Debbie Ward joins a fam trip with Thai Airways and Tourism Authority of Thailand and discovers the intriguing and lesser-known north of the country has a lot to offer
Around my feet grey hands reach out of the depths of hell, grasping, imploring. As I shudder and continue on the bridge to heaven I recognise, with a shock, what appear to be the bladed fingers of Freddy Krueger.
It’s a startling entrance to the Buddhist Wat Rong Kun or ‘White Temple’ at Chiang Rai and only a hint of its offbeat interior. Here, there’s a surreal spacescape populated by Pokemon, Michael Jackson, Lara Croft, Mutant Ninja Turtles and more. Outside, the trees are strung with the heads of superheroes and Johnny Depp’s Jack Sparrow.
The whole site, down to traffic cones topped with red skulls, is a Dali-meets-Banksy creation from local architect Chalermchai Kositpipat. It’s both bonkers and beautiful.
We spend the night soaking up panoramic views, cocktail in hand, at the smart rooftop bar of the Riverie by Katathani. The waterside resort is just a little out of town (a shuttle ride from Chiang Rai’s popular night market) and also boasts fun family-friendly features like a splash pool. From here though, we’re leaving city luxuries behind to head into a lesser-travelled part of Thailand’s mountainous far north.

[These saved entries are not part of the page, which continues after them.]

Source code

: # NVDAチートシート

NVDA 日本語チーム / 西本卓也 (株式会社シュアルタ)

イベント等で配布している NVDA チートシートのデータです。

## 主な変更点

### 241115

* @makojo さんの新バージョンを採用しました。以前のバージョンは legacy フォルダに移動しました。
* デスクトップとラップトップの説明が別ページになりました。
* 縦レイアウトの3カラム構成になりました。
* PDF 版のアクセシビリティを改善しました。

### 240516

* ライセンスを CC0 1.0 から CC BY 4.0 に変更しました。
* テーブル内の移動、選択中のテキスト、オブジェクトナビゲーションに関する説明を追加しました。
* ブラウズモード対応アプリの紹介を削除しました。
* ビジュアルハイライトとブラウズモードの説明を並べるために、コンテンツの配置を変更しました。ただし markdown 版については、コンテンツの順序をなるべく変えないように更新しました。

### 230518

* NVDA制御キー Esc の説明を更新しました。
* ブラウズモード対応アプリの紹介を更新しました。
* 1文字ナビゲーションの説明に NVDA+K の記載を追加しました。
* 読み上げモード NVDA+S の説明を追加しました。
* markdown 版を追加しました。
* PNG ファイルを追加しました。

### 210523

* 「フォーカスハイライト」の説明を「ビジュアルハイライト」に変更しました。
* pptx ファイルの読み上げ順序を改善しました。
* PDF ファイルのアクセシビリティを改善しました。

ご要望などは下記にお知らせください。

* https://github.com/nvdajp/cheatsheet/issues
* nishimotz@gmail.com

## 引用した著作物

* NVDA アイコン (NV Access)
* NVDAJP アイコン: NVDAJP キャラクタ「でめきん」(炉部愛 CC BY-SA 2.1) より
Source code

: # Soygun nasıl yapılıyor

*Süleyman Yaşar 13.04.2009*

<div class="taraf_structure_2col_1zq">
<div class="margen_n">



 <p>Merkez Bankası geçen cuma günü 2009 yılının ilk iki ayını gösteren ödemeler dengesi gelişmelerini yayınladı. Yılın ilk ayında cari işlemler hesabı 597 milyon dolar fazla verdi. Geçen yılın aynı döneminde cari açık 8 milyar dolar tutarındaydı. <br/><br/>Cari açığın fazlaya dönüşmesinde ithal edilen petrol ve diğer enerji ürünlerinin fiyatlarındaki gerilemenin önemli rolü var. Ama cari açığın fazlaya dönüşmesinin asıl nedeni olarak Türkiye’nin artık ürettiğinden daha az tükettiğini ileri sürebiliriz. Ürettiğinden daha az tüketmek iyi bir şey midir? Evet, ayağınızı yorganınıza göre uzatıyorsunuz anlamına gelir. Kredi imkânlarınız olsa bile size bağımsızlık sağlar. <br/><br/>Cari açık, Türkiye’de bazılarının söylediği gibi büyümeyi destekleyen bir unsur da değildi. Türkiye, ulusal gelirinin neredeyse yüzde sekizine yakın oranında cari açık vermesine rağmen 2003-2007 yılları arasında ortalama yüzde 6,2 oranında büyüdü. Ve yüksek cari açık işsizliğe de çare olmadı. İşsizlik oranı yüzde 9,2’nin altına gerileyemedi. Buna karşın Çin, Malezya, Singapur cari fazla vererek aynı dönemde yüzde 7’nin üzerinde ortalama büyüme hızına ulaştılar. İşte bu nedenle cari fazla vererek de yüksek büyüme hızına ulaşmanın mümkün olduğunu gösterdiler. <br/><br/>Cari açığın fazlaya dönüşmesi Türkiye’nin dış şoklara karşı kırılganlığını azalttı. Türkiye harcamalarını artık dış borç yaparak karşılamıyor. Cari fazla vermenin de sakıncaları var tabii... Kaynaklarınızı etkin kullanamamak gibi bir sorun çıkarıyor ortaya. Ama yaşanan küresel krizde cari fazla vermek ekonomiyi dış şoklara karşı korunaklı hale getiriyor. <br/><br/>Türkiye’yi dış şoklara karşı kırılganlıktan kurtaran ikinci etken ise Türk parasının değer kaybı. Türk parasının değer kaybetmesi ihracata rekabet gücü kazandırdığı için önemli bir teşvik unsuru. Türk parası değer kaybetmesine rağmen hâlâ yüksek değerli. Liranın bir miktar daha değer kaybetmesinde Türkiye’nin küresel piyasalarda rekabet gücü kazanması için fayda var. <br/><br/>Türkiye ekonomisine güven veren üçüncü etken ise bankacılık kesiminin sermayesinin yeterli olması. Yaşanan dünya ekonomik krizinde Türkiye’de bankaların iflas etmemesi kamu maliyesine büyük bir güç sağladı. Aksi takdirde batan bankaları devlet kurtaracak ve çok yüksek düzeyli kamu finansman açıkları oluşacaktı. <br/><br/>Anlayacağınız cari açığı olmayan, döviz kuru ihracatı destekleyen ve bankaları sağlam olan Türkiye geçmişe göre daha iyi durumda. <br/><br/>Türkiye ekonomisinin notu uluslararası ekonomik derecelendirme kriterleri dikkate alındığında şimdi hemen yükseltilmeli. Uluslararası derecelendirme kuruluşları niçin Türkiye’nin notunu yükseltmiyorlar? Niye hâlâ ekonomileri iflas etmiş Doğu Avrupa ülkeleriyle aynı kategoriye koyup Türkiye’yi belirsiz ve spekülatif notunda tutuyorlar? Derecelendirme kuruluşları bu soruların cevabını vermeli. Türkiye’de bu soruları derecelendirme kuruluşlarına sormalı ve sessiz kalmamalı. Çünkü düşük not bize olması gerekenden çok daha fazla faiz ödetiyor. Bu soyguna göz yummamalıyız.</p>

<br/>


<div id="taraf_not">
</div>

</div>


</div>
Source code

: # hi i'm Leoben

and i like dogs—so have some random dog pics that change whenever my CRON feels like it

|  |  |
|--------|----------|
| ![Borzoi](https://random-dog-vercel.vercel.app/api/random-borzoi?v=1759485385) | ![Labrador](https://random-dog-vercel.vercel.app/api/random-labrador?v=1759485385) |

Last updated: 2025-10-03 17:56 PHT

Around 10% of UK tourists add a couple of days in Chiang Mai or Chiang Rai and perhaps a visit to the Golden Triangle, where Thailand meets Laos and Myanmar, to a typical Bangkok-and-beach holiday. Even fewer explore further. Yet the region was all over the news in 2018 when the young Wild Boars football team were recruited from the flooded Tham Laung (great caves).